→ Extracted data:
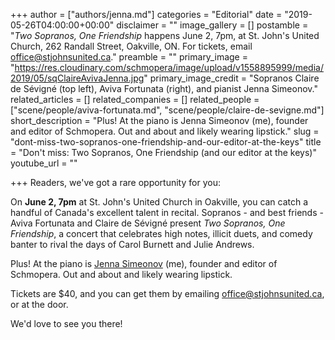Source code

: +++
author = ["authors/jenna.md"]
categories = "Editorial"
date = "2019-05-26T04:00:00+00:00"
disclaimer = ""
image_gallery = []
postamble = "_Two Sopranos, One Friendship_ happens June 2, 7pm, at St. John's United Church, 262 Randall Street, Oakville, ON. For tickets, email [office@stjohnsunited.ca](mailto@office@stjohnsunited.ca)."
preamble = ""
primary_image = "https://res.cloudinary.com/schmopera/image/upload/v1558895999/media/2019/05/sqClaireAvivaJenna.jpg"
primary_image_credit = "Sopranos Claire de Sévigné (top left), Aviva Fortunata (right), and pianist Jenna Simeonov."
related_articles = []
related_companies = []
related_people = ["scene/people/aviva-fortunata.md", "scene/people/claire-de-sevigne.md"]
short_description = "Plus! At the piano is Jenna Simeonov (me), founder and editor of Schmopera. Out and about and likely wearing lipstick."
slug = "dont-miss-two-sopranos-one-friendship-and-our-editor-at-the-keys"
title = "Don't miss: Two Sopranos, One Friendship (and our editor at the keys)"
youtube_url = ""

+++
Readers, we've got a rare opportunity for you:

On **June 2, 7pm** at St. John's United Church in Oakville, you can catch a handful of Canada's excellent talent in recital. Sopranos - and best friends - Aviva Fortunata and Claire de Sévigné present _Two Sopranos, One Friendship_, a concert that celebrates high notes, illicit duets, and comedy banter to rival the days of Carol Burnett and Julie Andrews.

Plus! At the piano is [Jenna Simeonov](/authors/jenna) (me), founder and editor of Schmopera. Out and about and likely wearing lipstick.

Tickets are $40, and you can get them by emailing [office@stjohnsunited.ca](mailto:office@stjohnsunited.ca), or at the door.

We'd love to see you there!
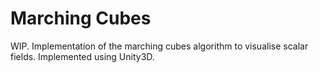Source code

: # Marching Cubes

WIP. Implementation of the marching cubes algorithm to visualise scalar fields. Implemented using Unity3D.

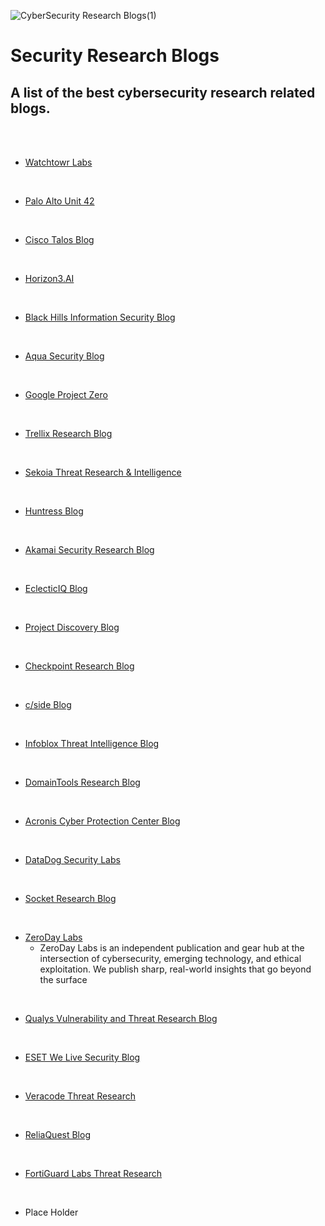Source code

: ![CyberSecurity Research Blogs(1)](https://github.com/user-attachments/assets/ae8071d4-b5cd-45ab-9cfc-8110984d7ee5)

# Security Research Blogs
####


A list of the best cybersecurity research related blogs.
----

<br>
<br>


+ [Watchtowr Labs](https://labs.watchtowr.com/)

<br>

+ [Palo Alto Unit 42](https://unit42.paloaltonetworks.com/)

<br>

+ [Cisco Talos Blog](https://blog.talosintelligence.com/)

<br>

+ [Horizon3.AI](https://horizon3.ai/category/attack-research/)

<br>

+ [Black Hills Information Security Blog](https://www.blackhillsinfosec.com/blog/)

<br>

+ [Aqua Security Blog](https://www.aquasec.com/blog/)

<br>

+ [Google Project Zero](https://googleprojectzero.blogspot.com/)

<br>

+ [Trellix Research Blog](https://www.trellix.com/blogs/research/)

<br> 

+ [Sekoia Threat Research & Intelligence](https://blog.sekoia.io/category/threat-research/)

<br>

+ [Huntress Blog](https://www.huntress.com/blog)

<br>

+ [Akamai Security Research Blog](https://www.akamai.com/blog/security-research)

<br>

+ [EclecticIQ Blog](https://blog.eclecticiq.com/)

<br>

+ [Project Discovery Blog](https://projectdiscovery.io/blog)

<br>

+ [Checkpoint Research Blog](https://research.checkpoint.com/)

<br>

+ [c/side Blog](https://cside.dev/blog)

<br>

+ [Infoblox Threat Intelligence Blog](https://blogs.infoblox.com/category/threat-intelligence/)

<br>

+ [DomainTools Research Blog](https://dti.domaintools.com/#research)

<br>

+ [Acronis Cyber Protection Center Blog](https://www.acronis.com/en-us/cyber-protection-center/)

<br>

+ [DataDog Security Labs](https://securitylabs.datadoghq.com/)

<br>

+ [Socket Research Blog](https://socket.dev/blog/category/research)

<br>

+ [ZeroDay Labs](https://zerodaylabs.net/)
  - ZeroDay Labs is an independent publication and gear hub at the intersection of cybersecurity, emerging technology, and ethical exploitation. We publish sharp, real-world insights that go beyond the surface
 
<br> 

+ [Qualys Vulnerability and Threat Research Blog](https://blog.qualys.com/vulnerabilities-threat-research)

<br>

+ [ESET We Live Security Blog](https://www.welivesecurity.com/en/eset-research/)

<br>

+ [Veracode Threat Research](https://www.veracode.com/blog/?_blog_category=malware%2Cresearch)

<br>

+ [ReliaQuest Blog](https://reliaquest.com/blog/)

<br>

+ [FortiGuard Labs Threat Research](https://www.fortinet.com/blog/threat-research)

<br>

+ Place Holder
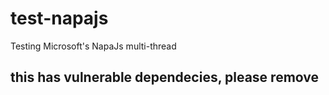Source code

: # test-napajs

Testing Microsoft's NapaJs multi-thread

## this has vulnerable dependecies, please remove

→ Prompt:
Output the full material exactly as given, without its pictures.

→ Completed task:
Source code

: +++
author = ["authors/jenna.md"]
categories = "Editorial"
date = "2019-05-26T04:00:00+00:00"
disclaimer = ""
image_gallery = []
postamble = "_Two Sopranos, One Friendship_ happens June 2, 7pm, at St. John's United Church, 262 Randall Street, Oakville, ON. For tickets, email [office@stjohnsunited.ca](mailto@office@stjohnsunited.ca)."
preamble = ""
primary_image = "https://res.cloudinary.com/schmopera/image/upload/v1558895999/media/2019/05/sqClaireAvivaJenna.jpg"
primary_image_credit = "Sopranos Claire de Sévigné (top left), Aviva Fortunata (right), and pianist Jenna Simeonov."
related_articles = []
related_companies = []
related_people = ["scene/people/aviva-fortunata.md", "scene/people/claire-de-sevigne.md"]
short_description = "Plus! At the piano is Jenna Simeonov (me), founder and editor of Schmopera. Out and about and likely wearing lipstick."
slug = "dont-miss-two-sopranos-one-friendship-and-our-editor-at-the-keys"
title = "Don't miss: Two Sopranos, One Friendship (and our editor at the keys)"
youtube_url = ""

+++
Readers, we've got a rare opportunity for you:

On **June 2, 7pm** at St. John's United Church in Oakville, you can catch a handful of Canada's excellent talent in recital. Sopranos - and best friends - Aviva Fortunata and Claire de Sévigné present _Two Sopranos, One Friendship_, a concert that celebrates high notes, illicit duets, and comedy banter to rival the days of Carol Burnett and Julie Andrews.

Plus! At the piano is [Jenna Simeonov](/authors/jenna) (me), founder and editor of Schmopera. Out and about and likely wearing lipstick.

Tickets are $40, and you can get them by emailing [office@stjohnsunited.ca](mailto:office@stjohnsunited.ca), or at the door.

We'd love to see you there!
Source code

: # Marching Cubes

WIP. Implementation of the marching cubes algorithm to visualise scalar fields. Implemented using Unity3D.

Source code

: ![CyberSecurity Research Blogs(1)](https://github.com/user-attachments/assets/ae8071d4-b5cd-45ab-9cfc-8110984d7ee5)

# Security Research Blogs
####


A list of the best cybersecurity research related blogs.
----

<br>
<br>


+ [Watchtowr Labs](https://labs.watchtowr.com/)

<br>

+ [Palo Alto Unit 42](https://unit42.paloaltonetworks.com/)

<br>

+ [Cisco Talos Blog](https://blog.talosintelligence.com/)

<br>

+ [Horizon3.AI](https://horizon3.ai/category/attack-research/)

<br>

+ [Black Hills Information Security Blog](https://www.blackhillsinfosec.com/blog/)

<br>

+ [Aqua Security Blog](https://www.aquasec.com/blog/)

<br>

+ [Google Project Zero](https://googleprojectzero.blogspot.com/)

<br>

+ [Trellix Research Blog](https://www.trellix.com/blogs/research/)

<br> 

+ [Sekoia Threat Research & Intelligence](https://blog.sekoia.io/category/threat-research/)

<br>

+ [Huntress Blog](https://www.huntress.com/blog)

<br>

+ [Akamai Security Research Blog](https://www.akamai.com/blog/security-research)

<br>

+ [EclecticIQ Blog](https://blog.eclecticiq.com/)

<br>

+ [Project Discovery Blog](https://projectdiscovery.io/blog)

<br>

+ [Checkpoint Research Blog](https://research.checkpoint.com/)

<br>

+ [c/side Blog](https://cside.dev/blog)

<br>

+ [Infoblox Threat Intelligence Blog](https://blogs.infoblox.com/category/threat-intelligence/)

<br>

+ [DomainTools Research Blog](https://dti.domaintools.com/#research)

<br>

+ [Acronis Cyber Protection Center Blog](https://www.acronis.com/en-us/cyber-protection-center/)

<br>

+ [DataDog Security Labs](https://securitylabs.datadoghq.com/)

<br>

+ [Socket Research Blog](https://socket.dev/blog/category/research)

<br>

+ [ZeroDay Labs](https://zerodaylabs.net/)
  - ZeroDay Labs is an independent publication and gear hub at the intersection of cybersecurity, emerging technology, and ethical exploitation. We publish sharp, real-world insights that go beyond the surface
 
<br> 

+ [Qualys Vulnerability and Threat Research Blog](https://blog.qualys.com/vulnerabilities-threat-research)

<br>

+ [ESET We Live Security Blog](https://www.welivesecurity.com/en/eset-research/)

<br>

+ [Veracode Threat Research](https://www.veracode.com/blog/?_blog_category=malware%2Cresearch)

<br>

+ [ReliaQuest Blog](https://reliaquest.com/blog/)

<br>

+ [FortiGuard Labs Threat Research](https://www.fortinet.com/blog/threat-research)

<br>

+ Place Holder
Source code

: # test-napajs

Testing Microsoft's NapaJs multi-thread

## this has vulnerable dependecies, please remove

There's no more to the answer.